Based on the foregoing, and subject to the further assumptions and qualifications set forth below, it is our opinion that:

 

(i)When the Registration Statement has become effective under the Securities Act, when the terms of the Debt Securities to be issued under the applicable Indenture and of their issuance and sale have been duly established in conformity with the applicable Indenture so as not to violate any applicable law or result in a default under or breach of any agreement or instrument binding upon the Company, and so as to comply with any requirement or restriction imposed by any court or government body having jurisdiction over the Company, and when the Debt Securities have been duly executed and authenticated in accordance with the applicable Indenture and the organizational documents, as amended, of the Company, and issued and sold as contemplated in the Registration Statement, and if all the foregoing actions are taken pursuant to the authority granted in the resolutions of the board of directors of the Company, the Debt Securities will be valid, binding and enforceable obligations of the Company, entitled to the benefits of the applicable Indenture; and

 

(ii)When the Registration Statement has become effective under the Securities Act, when Guarantees have been duly authorized by the Guarantor, when such Guarantees have been duly executed and delivered by the Guarantor, when the terms of such Guarantees and of their issuance have been duly established in conformity with the organizational documents and partnership agreements, as amended, of the Guarantor, which terms do not violate any applicable law or result in a default under or breach of any agreement or instrument binding upon the Guarantor or the Company and comply with any requirement or restriction imposed by any court or government body having jurisdiction over the Guarantor or the Company, and when such Guarantees have been duly issued as contemplated by the Registration Statement and consideration therefor has been received, such Guarantees will be duly authorized and constitute valid and legally binding obligations of the Guarantor.

 

In rendering the opinion expressed above, we have further assumed that (i) the Registration Statement and any amendments thereto (including additional post-effective amendments) will have become effective and comply with all applicable laws; (ii) the Registration Statement will be effective and will comply with all applicable laws at the time the Guarantees are offered or issued as contemplated by the Registration Statement; (iii) the terms of the Debt Securities will conform in all material respects to the description thereof in the Prospectus which is part of the Registration Statement (the “Prospectus”); (iv) the Company will authorize the issuance of the Debt Securities and will authorize, execute and deliver the applicable Indenture and any other document contemplated thereby or by the Registration Statement and will take any other appropriate additional corporate action to effect such issuance; (v) the terms of all Guarantees will conform in all material respects to the description thereof in the Prospectus; and (vi) the Guarantor will authorize the issuance of the Guarantees and will authorize, execute and deliver the applicable Guarantee Agreement and any other document contemplated thereby or by the Registration Statement and will take any other appropriate additional corporate action to effect such issuance.

 

We express no opinion as to matters governed by laws of any jurisdiction other than the laws of the State of New York, the General Corporation Law of the State of Delaware and the federal laws of the United States of America, as in effect on the date hereof.

 

We hereby consent to the use of our name under the heading “Legal Matters” in the Registration Statement to be filed by the Company and the Guarantor with the Commission.
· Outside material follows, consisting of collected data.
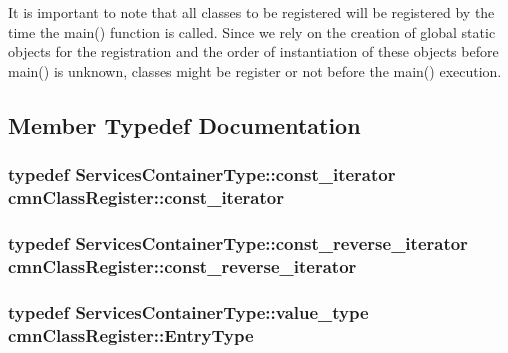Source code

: It is important to note that all classes to be registered will be registered by the time the {\ttfamily main()} function is called. Since we rely on the creation of global static objects for the registration and the order of instantiation of these objects before {\ttfamily main()} is unknown, classes might be register or not before the {\ttfamily main()} execution. 

\subsection{Member Typedef Documentation}
\hypertarget{classcmn_class_register_aacfef62640c83b00064eba6c1f667e26}{}
\subsubsection[{const\+\_\+iterator}]{\setlength{\rightskip}{0pt plus 5cm}typedef Services\+Container\+Type\+::const\+\_\+iterator {\bf cmn\+Class\+Register\+::const\+\_\+iterator}}\label{classcmn_class_register_aacfef62640c83b00064eba6c1f667e26}
\hypertarget{classcmn_class_register_afdce6482c138fc3c4cb611f0ef7c7a08}{}
\subsubsection[{const\+\_\+reverse\+\_\+iterator}]{\setlength{\rightskip}{0pt plus 5cm}typedef Services\+Container\+Type\+::const\+\_\+reverse\+\_\+iterator {\bf cmn\+Class\+Register\+::const\+\_\+reverse\+\_\+iterator}}\label{classcmn_class_register_afdce6482c138fc3c4cb611f0ef7c7a08}
\hypertarget{classcmn_class_register_ac19a6e242b59d7f0336be30be97fabaf}{}
\subsubsection[{Entry\+Type}]{\setlength{\rightskip}{0pt plus 5cm}typedef Services\+Container\+Type\+::value\+\_\+type {\bf cmn\+Class\+Register\+::\+Entry\+Type}}\label{classcmn_class_register_ac19a6e242b59d7f0336be30be97fabaf}
\hypertarget{classcmn_class_register_afad21d7d550eea4f0e0ce5209e7fc437}{}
We further consent to your filing a copy of this opinion as Exhibit 5.2 to the Registration Statement. In giving such permission, we do not admit hereby that we come within the category of persons whose consent is required under Section 7 of the Securities Act, or the rules and regulations of the Commission thereunder. We disclaim any undertaking to advise you of any subsequent changes of the facts stated or assumed herein or any subsequent changes in applicable law.